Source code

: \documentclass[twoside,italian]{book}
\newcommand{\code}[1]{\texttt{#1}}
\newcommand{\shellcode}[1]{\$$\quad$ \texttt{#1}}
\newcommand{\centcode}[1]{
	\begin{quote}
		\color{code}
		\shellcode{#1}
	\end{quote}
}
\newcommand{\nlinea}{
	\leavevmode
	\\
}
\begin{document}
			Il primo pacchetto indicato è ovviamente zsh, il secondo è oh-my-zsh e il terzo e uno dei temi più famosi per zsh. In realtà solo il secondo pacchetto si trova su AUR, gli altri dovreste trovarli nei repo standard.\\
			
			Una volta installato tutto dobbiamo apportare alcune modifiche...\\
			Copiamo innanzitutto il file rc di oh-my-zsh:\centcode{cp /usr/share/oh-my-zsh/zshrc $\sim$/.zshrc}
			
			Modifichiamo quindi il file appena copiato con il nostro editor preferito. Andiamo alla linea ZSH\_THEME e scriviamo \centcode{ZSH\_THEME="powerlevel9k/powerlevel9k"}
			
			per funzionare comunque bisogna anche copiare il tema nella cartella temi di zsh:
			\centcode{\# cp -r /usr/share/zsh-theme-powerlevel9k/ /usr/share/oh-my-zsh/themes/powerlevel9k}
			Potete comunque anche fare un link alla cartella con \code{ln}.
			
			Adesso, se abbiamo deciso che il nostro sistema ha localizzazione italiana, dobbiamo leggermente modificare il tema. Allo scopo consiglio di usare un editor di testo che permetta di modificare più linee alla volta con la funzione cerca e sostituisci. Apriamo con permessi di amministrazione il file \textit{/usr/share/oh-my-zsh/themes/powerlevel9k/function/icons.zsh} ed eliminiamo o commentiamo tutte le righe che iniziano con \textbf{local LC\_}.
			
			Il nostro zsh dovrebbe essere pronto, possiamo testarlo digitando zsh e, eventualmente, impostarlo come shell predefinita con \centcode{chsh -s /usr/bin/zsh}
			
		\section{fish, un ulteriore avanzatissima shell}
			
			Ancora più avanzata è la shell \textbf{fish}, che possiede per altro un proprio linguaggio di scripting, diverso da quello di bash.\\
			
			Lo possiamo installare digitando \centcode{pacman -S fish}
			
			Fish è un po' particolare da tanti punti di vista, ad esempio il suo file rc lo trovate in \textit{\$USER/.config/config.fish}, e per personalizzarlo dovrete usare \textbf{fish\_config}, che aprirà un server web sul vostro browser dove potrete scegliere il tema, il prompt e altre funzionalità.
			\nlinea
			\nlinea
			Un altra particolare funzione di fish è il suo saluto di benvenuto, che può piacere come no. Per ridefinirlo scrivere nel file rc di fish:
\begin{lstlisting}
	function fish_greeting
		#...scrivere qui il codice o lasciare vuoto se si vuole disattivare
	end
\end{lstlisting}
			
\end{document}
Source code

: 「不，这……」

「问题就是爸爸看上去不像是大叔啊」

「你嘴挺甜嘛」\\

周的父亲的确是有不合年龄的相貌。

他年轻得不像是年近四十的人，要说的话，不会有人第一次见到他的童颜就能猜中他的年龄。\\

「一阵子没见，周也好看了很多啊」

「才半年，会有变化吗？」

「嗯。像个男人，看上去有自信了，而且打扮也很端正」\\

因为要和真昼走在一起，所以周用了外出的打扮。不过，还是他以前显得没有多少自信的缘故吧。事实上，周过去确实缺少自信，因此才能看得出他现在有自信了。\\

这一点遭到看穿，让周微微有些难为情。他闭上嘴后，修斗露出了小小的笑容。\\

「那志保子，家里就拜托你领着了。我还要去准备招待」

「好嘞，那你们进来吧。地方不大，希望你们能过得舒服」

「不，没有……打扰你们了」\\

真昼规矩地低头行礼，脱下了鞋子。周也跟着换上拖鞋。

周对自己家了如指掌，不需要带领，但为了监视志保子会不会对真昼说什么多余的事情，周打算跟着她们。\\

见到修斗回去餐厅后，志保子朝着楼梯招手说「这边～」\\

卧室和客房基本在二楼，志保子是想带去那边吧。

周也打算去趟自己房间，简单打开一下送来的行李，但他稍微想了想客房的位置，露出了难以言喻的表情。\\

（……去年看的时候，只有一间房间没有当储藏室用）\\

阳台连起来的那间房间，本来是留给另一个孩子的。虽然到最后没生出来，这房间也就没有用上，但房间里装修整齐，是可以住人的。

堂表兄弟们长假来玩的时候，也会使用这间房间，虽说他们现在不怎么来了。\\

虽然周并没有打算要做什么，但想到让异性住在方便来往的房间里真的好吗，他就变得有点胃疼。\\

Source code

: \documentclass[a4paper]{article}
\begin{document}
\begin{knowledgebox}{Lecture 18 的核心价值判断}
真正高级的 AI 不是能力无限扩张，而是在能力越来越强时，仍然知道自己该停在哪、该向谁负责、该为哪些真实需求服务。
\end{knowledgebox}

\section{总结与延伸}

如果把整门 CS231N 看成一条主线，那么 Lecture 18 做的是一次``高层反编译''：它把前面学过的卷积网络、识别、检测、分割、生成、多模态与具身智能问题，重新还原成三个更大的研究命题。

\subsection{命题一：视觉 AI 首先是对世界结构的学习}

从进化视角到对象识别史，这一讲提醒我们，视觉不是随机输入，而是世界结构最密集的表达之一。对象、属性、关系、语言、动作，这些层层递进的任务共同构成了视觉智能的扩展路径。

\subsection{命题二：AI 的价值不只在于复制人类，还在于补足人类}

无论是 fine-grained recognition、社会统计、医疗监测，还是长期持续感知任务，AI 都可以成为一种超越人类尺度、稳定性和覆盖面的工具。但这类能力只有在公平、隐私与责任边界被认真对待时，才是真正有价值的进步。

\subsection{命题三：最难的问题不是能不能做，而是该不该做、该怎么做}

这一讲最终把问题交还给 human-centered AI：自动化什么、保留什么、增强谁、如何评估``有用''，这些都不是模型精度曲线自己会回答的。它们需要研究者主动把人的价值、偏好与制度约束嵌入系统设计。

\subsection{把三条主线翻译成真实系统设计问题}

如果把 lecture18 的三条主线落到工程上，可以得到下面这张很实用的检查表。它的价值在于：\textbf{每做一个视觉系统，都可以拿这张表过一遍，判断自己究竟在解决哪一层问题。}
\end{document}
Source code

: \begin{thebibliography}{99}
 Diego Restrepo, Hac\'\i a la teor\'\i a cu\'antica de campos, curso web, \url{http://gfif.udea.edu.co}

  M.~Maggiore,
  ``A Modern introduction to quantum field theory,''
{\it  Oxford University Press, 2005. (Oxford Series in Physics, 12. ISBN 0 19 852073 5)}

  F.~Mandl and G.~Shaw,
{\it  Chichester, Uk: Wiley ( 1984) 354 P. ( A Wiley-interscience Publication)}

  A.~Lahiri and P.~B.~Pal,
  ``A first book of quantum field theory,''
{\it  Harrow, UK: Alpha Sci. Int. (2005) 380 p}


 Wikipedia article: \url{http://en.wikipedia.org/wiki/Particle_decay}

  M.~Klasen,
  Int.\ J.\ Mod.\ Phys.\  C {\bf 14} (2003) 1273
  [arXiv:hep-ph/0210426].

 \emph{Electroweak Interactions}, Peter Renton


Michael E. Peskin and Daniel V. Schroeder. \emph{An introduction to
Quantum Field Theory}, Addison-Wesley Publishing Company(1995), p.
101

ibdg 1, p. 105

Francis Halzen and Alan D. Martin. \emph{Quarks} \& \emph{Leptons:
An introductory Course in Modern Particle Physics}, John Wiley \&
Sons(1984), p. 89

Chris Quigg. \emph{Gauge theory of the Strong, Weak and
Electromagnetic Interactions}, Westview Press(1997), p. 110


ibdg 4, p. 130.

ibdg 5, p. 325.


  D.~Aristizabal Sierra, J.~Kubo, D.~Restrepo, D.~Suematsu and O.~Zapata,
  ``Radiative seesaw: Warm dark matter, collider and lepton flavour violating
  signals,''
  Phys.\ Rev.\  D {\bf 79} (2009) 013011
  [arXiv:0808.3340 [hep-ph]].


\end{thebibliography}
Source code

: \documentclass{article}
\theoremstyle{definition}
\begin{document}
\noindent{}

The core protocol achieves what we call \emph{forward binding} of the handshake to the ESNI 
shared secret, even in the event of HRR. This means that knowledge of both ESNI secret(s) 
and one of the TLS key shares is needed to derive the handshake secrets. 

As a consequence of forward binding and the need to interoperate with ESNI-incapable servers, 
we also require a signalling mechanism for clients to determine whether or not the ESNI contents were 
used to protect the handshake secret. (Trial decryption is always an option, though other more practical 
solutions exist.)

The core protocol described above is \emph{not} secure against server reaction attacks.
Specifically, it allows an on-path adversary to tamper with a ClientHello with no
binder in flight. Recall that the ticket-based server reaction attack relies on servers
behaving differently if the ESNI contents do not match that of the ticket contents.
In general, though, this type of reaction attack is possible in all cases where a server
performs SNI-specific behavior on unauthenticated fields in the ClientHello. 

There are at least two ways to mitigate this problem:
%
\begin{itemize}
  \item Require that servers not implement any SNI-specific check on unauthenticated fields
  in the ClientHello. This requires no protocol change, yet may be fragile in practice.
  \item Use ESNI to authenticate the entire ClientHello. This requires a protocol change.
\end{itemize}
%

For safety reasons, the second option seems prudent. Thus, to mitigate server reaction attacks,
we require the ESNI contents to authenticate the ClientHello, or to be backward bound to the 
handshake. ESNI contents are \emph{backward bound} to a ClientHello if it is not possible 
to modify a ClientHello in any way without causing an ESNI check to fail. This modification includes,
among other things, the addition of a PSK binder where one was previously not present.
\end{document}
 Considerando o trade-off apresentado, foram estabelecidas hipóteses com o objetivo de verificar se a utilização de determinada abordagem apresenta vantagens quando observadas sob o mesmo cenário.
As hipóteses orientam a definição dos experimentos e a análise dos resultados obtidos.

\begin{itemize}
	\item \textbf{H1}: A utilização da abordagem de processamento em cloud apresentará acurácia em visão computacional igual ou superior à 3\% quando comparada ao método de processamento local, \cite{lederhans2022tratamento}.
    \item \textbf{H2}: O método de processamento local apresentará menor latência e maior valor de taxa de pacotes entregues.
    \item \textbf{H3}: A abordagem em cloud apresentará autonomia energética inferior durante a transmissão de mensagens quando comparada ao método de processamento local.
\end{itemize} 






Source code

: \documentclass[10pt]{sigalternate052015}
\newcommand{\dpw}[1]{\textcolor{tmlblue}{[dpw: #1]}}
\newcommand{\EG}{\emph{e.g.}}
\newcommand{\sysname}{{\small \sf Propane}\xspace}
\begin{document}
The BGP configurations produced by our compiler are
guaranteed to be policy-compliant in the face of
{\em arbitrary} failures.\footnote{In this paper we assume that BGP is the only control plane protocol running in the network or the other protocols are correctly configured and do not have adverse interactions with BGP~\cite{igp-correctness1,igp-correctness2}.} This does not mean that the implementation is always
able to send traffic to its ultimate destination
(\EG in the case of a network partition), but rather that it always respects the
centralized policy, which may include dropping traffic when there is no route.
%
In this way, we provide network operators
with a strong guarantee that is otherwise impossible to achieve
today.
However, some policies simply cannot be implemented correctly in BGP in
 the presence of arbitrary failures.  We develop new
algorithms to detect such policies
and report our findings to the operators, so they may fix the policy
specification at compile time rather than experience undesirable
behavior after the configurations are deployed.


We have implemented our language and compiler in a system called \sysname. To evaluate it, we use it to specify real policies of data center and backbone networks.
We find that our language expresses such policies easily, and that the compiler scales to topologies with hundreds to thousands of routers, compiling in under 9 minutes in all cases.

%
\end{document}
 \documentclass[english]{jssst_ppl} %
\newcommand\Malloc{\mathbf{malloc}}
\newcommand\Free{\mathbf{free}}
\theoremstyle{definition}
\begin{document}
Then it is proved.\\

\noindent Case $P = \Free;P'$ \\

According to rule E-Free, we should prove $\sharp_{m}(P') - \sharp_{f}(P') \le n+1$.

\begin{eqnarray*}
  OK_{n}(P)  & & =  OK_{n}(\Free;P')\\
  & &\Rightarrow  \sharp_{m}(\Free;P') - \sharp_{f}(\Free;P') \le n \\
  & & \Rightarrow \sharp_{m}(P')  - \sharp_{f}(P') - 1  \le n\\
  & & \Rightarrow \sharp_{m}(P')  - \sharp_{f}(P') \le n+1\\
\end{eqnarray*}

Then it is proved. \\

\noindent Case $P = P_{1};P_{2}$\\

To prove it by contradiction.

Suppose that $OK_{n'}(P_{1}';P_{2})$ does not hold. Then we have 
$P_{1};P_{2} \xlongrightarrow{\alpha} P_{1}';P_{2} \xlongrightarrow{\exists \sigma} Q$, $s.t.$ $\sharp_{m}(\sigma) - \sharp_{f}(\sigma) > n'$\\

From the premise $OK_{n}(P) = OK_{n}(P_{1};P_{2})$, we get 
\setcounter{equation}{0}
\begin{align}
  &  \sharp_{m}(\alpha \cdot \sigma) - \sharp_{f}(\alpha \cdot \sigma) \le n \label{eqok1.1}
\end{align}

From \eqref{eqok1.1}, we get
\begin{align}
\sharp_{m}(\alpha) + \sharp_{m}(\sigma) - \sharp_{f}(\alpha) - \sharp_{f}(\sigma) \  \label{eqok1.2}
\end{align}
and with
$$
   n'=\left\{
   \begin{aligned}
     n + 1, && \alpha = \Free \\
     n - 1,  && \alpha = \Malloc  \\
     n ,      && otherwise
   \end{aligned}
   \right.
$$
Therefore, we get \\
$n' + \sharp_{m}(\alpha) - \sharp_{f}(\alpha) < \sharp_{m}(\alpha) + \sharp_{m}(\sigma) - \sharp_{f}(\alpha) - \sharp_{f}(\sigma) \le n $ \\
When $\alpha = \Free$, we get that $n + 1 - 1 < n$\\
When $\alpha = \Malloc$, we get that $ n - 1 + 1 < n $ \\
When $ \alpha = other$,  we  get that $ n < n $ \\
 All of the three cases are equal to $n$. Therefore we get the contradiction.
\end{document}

__________

> [What the task asks]: Which lines above hold the string "book"? Copy every one of them.

> [Answer box]:
: \documentclass[twoside,italian]{book}
  ``A first book of quantum field theory,''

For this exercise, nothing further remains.